The Dutch scientist included in his report that the amount of weaving was approximately the same in individuals consuming very small amounts of alcohol, very small doses of bensodiazopenes and very small doses of antihistamines. [5][5]


On the same day, Professor Kalant of the University of Toronto responded as follows:


Dr. Morgan referred to some experimental studies this morning. A number of studies, reviewed by Dr. Smiley in the report of the World Health Organization Committee on Health Effects of Cannabis, indicate a fair measure of agreement on what the predominant effects on driving are. The lane control, as Dr. Morgan mentioned, is impaired. The person does not steer as accurately. In addition, there was slower starting time and slower braking time. There was decreased visual search. In other words, when you drive, you must monitor for sources of danger to both sides and not just ahead of you. There was decreased monitoring, decreased recognition of danger signals. The effects were synergistic with those of alcohol. The one favourable thing about cannabis compared with alcohol was that there was less aggressiveness in the cannabis smokers than in the drinkers, so they were less likely to pass dangerously or to speed. Nevertheless, driving ability was impaired not just by weaker, poorer steering control, but also by less alertness to unexpected things that might happen and pose a hazard. 

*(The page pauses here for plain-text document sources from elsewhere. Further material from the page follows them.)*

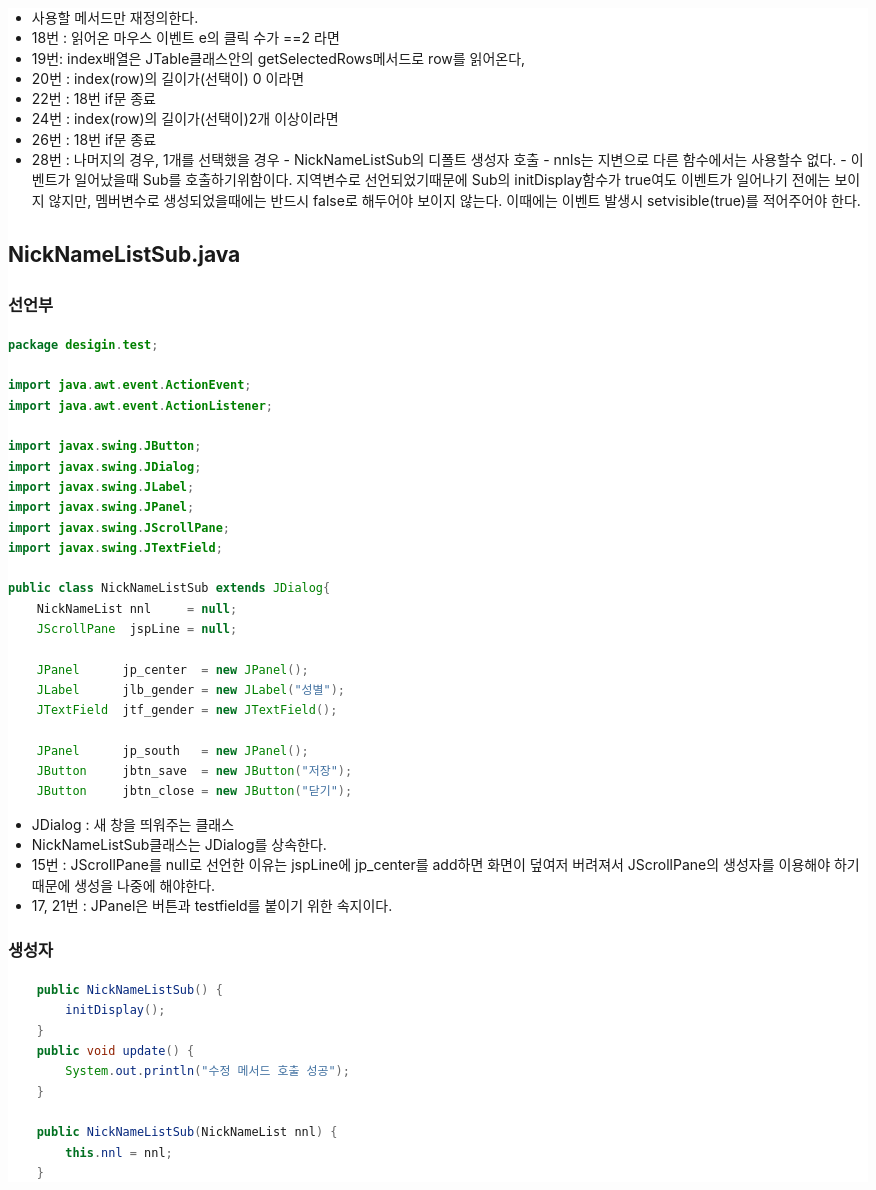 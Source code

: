 * 사용할 메서드만 재정의한다.
* 18번 : 읽어온 마우스 이벤트 e의 클릭 수가 ==2 라면
* 19번: index배열은 JTable클래스안의 getSelectedRows메서드로 row를 읽어온다,
* 20번 : index\(row\)의 길이가\(선택이\) 0 이라면
* 22번 : 18번 if문 종료
* 24번 : index\(row\)의 길이가\(선택이\)2개 이상이라면
* 26번 : 18번 if문 종료
* 28번 : 나머지의 경우, 1개를 선택했을 경우 - NickNameListSub의 디폴트 생성자 호출 - nnls는 지변으로 다른 함수에서는 사용할수 없다. - 이벤트가 일어났을때 Sub를 호출하기위함이다. 지역변수로 선언되었기때문에 Sub의 initDisplay함수가 true여도 이벤트가 일어나기 전에는 보이지 않지만, 멤버변수로 생성되었을때에는 반드시 false로 해두어야 보이지 않는다. 이때에는 이벤트 발생시 setvisible\(true\)를 적어주어야 한다.

## NickNameListSub.java 

### 선언부

```java
package desigin.test;

import java.awt.event.ActionEvent;
import java.awt.event.ActionListener;

import javax.swing.JButton;
import javax.swing.JDialog;
import javax.swing.JLabel;
import javax.swing.JPanel;
import javax.swing.JScrollPane;
import javax.swing.JTextField;

public class NickNameListSub extends JDialog{
	NickNameList nnl     = null;
	JScrollPane  jspLine = null;

	JPanel      jp_center  = new JPanel();
	JLabel      jlb_gender = new JLabel("성별");
	JTextField  jtf_gender = new JTextField();
	
	JPanel      jp_south   = new JPanel();
	JButton     jbtn_save  = new JButton("저장");
	JButton     jbtn_close = new JButton("닫기");
```

* JDialog : 새 창을 띄워주는 클래스
* NickNameListSub클래스는 JDialog를 상속한다.
* 15번 : JScrollPane를 null로 선언한 이유는 jspLine에 jp\_center를 add하면 화면이 덮여저 버려져서 JScrollPane의 생성자를 이용해야 하기 때문에 생성을 나중에 해야한다.
* 17, 21번 : JPanel은 버튼과 testfield를 붙이기 위한 속지이다.

### 생성자

```java
	public NickNameListSub() {
		initDisplay();
	}
	public void update() {
		System.out.println("수정 메서드 호출 성공");
	}
		
	public NickNameListSub(NickNameList nnl) {
		this.nnl = nnl;
	}
```
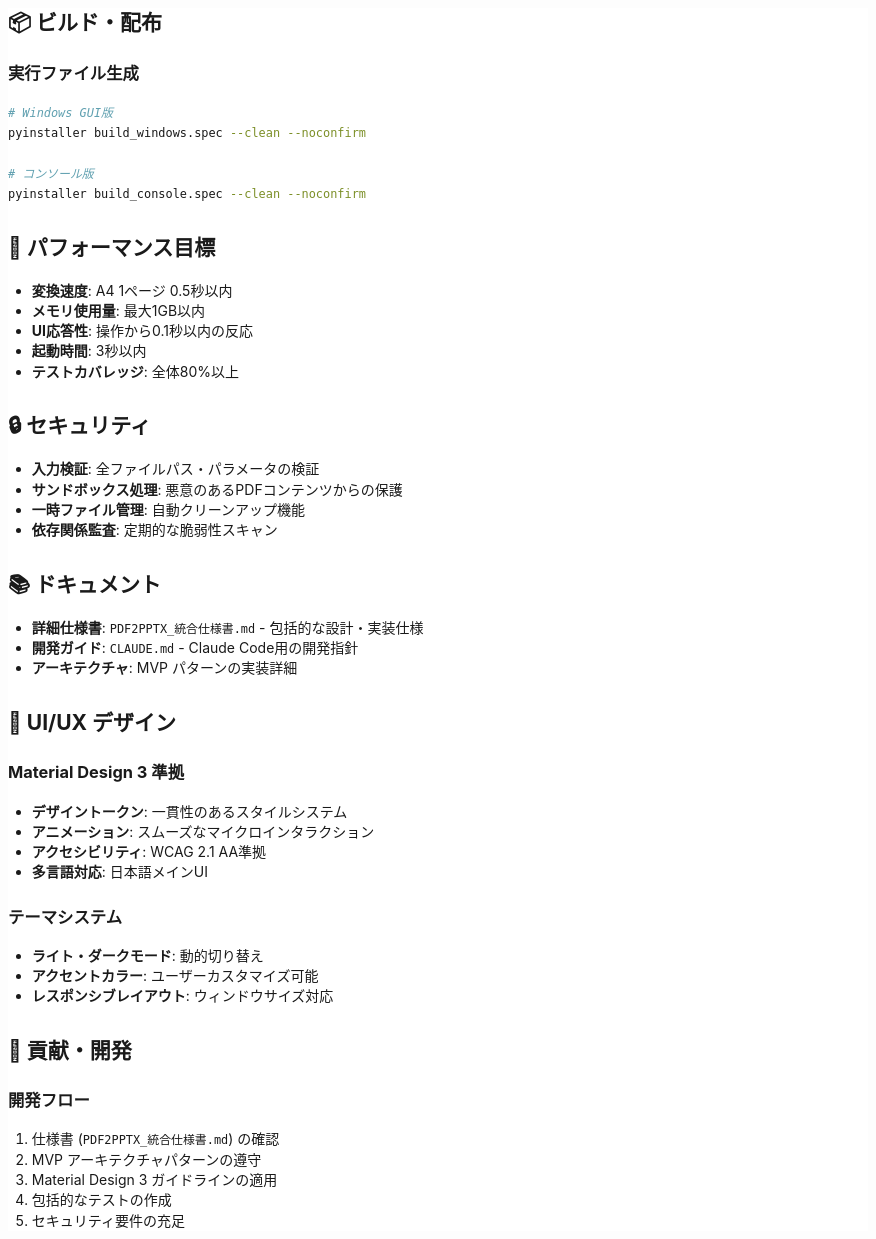 ## 📦 ビルド・配布

### 実行ファイル生成

```bash
# Windows GUI版
pyinstaller build_windows.spec --clean --noconfirm

# コンソール版
pyinstaller build_console.spec --clean --noconfirm
```

## 🎯 パフォーマンス目標

- **変換速度**: A4 1ページ 0.5秒以内
- **メモリ使用量**: 最大1GB以内
- **UI応答性**: 操作から0.1秒以内の反応
- **起動時間**: 3秒以内
- **テストカバレッジ**: 全体80%以上

## 🔒 セキュリティ

- **入力検証**: 全ファイルパス・パラメータの検証
- **サンドボックス処理**: 悪意のあるPDFコンテンツからの保護
- **一時ファイル管理**: 自動クリーンアップ機能
- **依存関係監査**: 定期的な脆弱性スキャン

## 📚 ドキュメント

- **詳細仕様書**: `PDF2PPTX_統合仕様書.md` - 包括的な設計・実装仕様
- **開発ガイド**: `CLAUDE.md` - Claude Code用の開発指針
- **アーキテクチャ**: MVP パターンの実装詳細

## 🎨 UI/UX デザイン

### Material Design 3 準拠
- **デザイントークン**: 一貫性のあるスタイルシステム
- **アニメーション**: スムーズなマイクロインタラクション
- **アクセシビリティ**: WCAG 2.1 AA準拠
- **多言語対応**: 日本語メインUI

### テーマシステム
- **ライト・ダークモード**: 動的切り替え
- **アクセントカラー**: ユーザーカスタマイズ可能
- **レスポンシブレイアウト**: ウィンドウサイズ対応

## 🤝 貢献・開発

### 開発フロー
1. 仕様書 (`PDF2PPTX_統合仕様書.md`) の確認
2. MVP アーキテクチャパターンの遵守
3. Material Design 3 ガイドラインの適用
4. 包括的なテストの作成
5. セキュリティ要件の充足
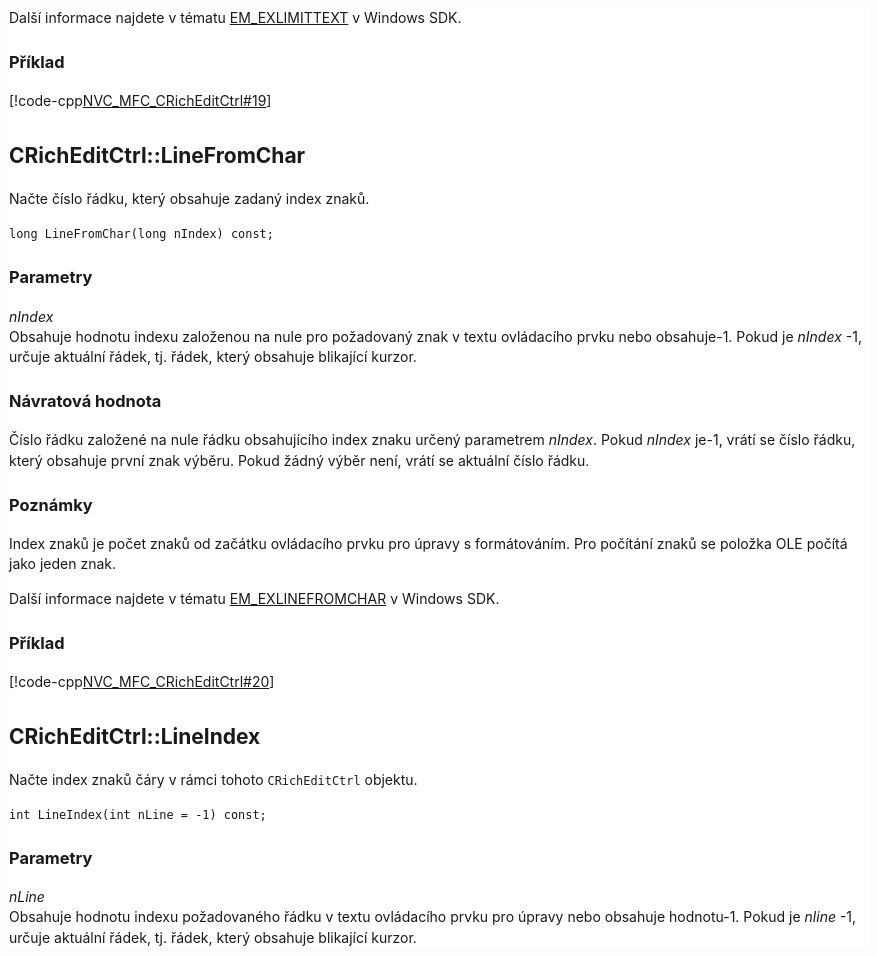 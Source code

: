 Další informace najdete v tématu [EM_EXLIMITTEXT](/windows/desktop/Controls/em-exlimittext) v Windows SDK.

### <a name="example"></a>Příklad

[!code-cpp[NVC_MFC_CRichEditCtrl#19](../../mfc/reference/codesnippet/cpp/cricheditctrl-class_19.cpp)]

##  <a name="linefromchar"></a>  CRichEditCtrl::LineFromChar

Načte číslo řádku, který obsahuje zadaný index znaků.

```
long LineFromChar(long nIndex) const;
```

### <a name="parameters"></a>Parametry

*nIndex*<br/>
Obsahuje hodnotu indexu založenou na nule pro požadovaný znak v textu ovládacího prvku nebo obsahuje-1. Pokud je *nIndex* -1, určuje aktuální řádek, tj. řádek, který obsahuje blikající kurzor.

### <a name="return-value"></a>Návratová hodnota

Číslo řádku založené na nule řádku obsahujícího index znaku určený parametrem *nIndex*. Pokud *nIndex* je-1, vrátí se číslo řádku, který obsahuje první znak výběru. Pokud žádný výběr není, vrátí se aktuální číslo řádku.

### <a name="remarks"></a>Poznámky

Index znaků je počet znaků od začátku ovládacího prvku pro úpravy s formátováním. Pro počítání znaků se položka OLE počítá jako jeden znak.

Další informace najdete v tématu [EM_EXLINEFROMCHAR](/windows/desktop/Controls/em-exlinefromchar) v Windows SDK.

### <a name="example"></a>Příklad

[!code-cpp[NVC_MFC_CRichEditCtrl#20](../../mfc/reference/codesnippet/cpp/cricheditctrl-class_20.cpp)]

##  <a name="lineindex"></a>  CRichEditCtrl::LineIndex

Načte index znaků čáry v rámci tohoto `CRichEditCtrl` objektu.

```
int LineIndex(int nLine = -1) const;
```

### <a name="parameters"></a>Parametry

*nLine*<br/>
Obsahuje hodnotu indexu požadovaného řádku v textu ovládacího prvku pro úpravy nebo obsahuje hodnotu-1. Pokud je *nline* -1, určuje aktuální řádek, tj. řádek, který obsahuje blikající kurzor.
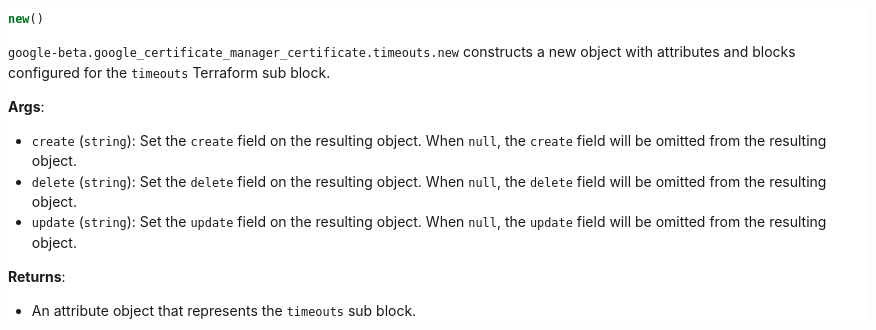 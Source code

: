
 ```ts
new()
```


`google-beta.google_certificate_manager_certificate.timeouts.new` constructs a new object with attributes and blocks configured for the `timeouts`
Terraform sub block.



**Args**:
  - `create` (`string`): Set the `create` field on the resulting object. When `null`, the `create` field will be omitted from the resulting object.
  - `delete` (`string`): Set the `delete` field on the resulting object. When `null`, the `delete` field will be omitted from the resulting object.
  - `update` (`string`): Set the `update` field on the resulting object. When `null`, the `update` field will be omitted from the resulting object.

**Returns**:
  - An attribute object that represents the `timeouts` sub block.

I will not go into the statistics of actual field studies of the involvement of cannabis in driving accidents. However, I would like to say that a number of studies have shown that there has been evidence of cannabis presence in the blood or the urine of people who have been stopped for impaired driving who did not have alcohol present. [6][6]


As we can see, and as was the case with respect to the effects and consequences on the health of users, there are divergent opinions about the interpretation of studies and their meaning in connection with the specific effects of marijuana on driving.

This chapter is divided into three sections. The first considers the ways of testing for the presence of cannabinoids in the body. The second analyses studies on the known prevalence of impaired driving, in both accident and non-accident contexts. The third and last summarizes what is known about the effects of cannabis on driving based on both laboratory and field studies. As in the other chapters, the Committee will then draw its own conclusions.




[1][1]  In addition to the specific studies we consulted, which will be referred to appropriately, this chapter is largely based on the surveys carried out by INSERM (2001) op. cit., Ramaekers et al., for the International Science Conference on Cannabis in Pelc, I., op. cit.), and Smiley (1999) in Kalant (ed.) op.cit.

[2][2]  R.G. Lesser, Chief Superintendent, Royal Canadian Mounted Police, testifying before the Special Senate Committee on Illegal Drugs, October 29, 2001, Issue 8, page 17.

[3][3]  Dale Orban, Detective Sergeant, Regina Police Service, for the Canadian Police Association, testimony given before the Special Senate Committee on Illegal Drugs, May 28, 2001, Issue 3, page 47.

[4][4]  Dr John Morgan, Professor at the City University of New York Medical School, testimony before the Special Senate Committee on Illegal Drugs, June 11, 2001, Issue 4, page 40-41.

[5][5]  Ibid.

[6][6]  Dr Harold Kalant, Professor Emeritus, University of Toronto, testimony before the Special Senate Committee on Illegal Drugs, June 11, 2001, Issue 4, page 75.